TRY IT: Sift the material for lines containing "based", and return them.
-- DATA SUPPLIED follows --
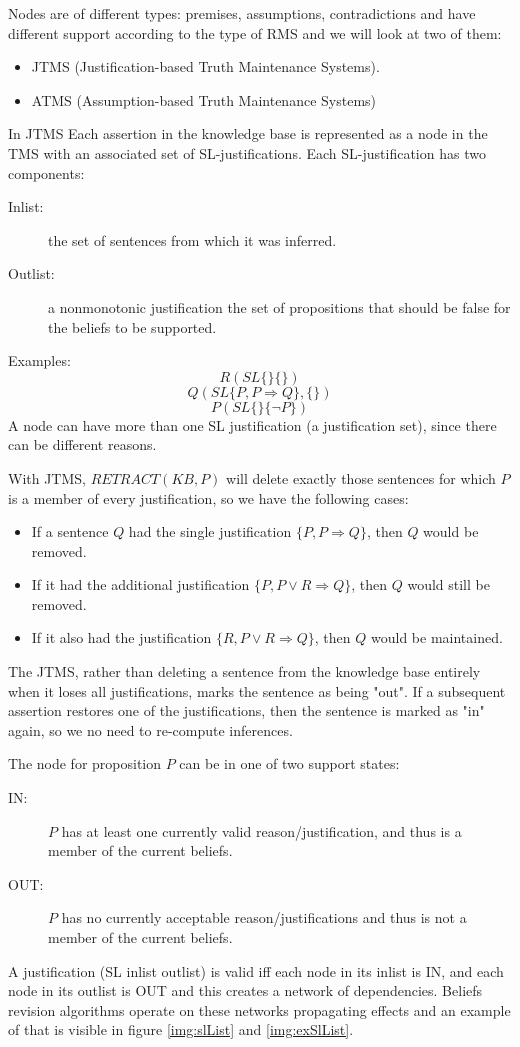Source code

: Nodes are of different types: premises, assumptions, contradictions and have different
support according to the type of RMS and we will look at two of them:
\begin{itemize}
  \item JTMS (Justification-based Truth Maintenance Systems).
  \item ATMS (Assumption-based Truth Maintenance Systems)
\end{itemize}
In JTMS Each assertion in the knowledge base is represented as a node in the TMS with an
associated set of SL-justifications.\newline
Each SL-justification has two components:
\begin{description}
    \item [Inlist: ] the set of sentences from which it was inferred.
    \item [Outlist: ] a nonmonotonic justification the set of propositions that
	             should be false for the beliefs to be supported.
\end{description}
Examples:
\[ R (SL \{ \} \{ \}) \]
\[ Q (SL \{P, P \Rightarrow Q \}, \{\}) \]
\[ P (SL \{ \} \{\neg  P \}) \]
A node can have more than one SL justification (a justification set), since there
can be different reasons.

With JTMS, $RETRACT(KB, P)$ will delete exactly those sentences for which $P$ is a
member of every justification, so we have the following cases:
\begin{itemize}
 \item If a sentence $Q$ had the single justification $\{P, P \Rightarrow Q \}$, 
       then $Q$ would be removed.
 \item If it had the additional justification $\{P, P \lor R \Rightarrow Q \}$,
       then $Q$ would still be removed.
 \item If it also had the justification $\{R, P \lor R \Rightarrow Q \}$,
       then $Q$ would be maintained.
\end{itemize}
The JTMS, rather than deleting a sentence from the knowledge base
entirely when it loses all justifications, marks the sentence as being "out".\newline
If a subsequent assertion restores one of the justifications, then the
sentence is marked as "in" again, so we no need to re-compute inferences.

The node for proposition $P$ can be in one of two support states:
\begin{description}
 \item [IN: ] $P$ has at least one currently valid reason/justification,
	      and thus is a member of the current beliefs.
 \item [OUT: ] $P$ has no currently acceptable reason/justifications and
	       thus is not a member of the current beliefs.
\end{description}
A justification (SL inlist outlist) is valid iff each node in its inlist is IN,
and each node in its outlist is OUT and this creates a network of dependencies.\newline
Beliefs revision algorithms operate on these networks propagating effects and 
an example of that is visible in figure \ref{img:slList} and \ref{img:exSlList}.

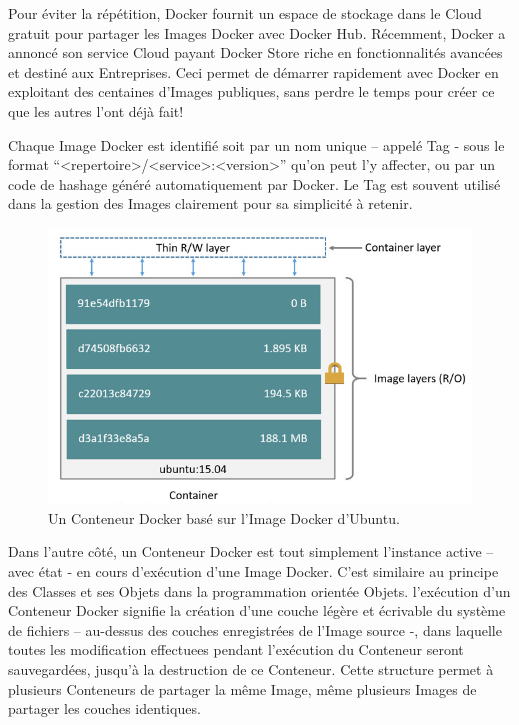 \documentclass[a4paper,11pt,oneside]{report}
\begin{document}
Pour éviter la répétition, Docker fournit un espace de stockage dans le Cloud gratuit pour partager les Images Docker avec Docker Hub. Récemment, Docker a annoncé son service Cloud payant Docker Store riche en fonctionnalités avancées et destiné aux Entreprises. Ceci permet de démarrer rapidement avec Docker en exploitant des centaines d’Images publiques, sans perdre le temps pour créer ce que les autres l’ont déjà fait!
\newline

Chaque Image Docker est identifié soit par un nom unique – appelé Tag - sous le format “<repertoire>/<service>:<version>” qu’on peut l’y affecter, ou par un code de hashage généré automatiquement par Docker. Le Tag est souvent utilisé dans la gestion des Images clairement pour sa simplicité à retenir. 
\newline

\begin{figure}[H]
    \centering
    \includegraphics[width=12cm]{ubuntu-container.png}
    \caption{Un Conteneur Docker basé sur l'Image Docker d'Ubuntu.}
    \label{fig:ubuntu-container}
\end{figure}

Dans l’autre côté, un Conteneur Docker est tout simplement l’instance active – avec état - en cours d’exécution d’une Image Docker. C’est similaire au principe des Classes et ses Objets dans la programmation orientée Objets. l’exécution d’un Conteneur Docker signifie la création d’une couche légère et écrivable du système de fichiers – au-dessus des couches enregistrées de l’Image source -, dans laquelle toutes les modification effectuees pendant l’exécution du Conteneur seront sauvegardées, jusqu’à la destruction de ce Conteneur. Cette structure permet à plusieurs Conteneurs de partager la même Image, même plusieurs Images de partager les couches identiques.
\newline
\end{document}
-- DATA SUPPLIED concluded --
RESPONSE TO THIS TASK:
  \item JTMS (Justification-based Truth Maintenance Systems).
  \item ATMS (Assumption-based Truth Maintenance Systems)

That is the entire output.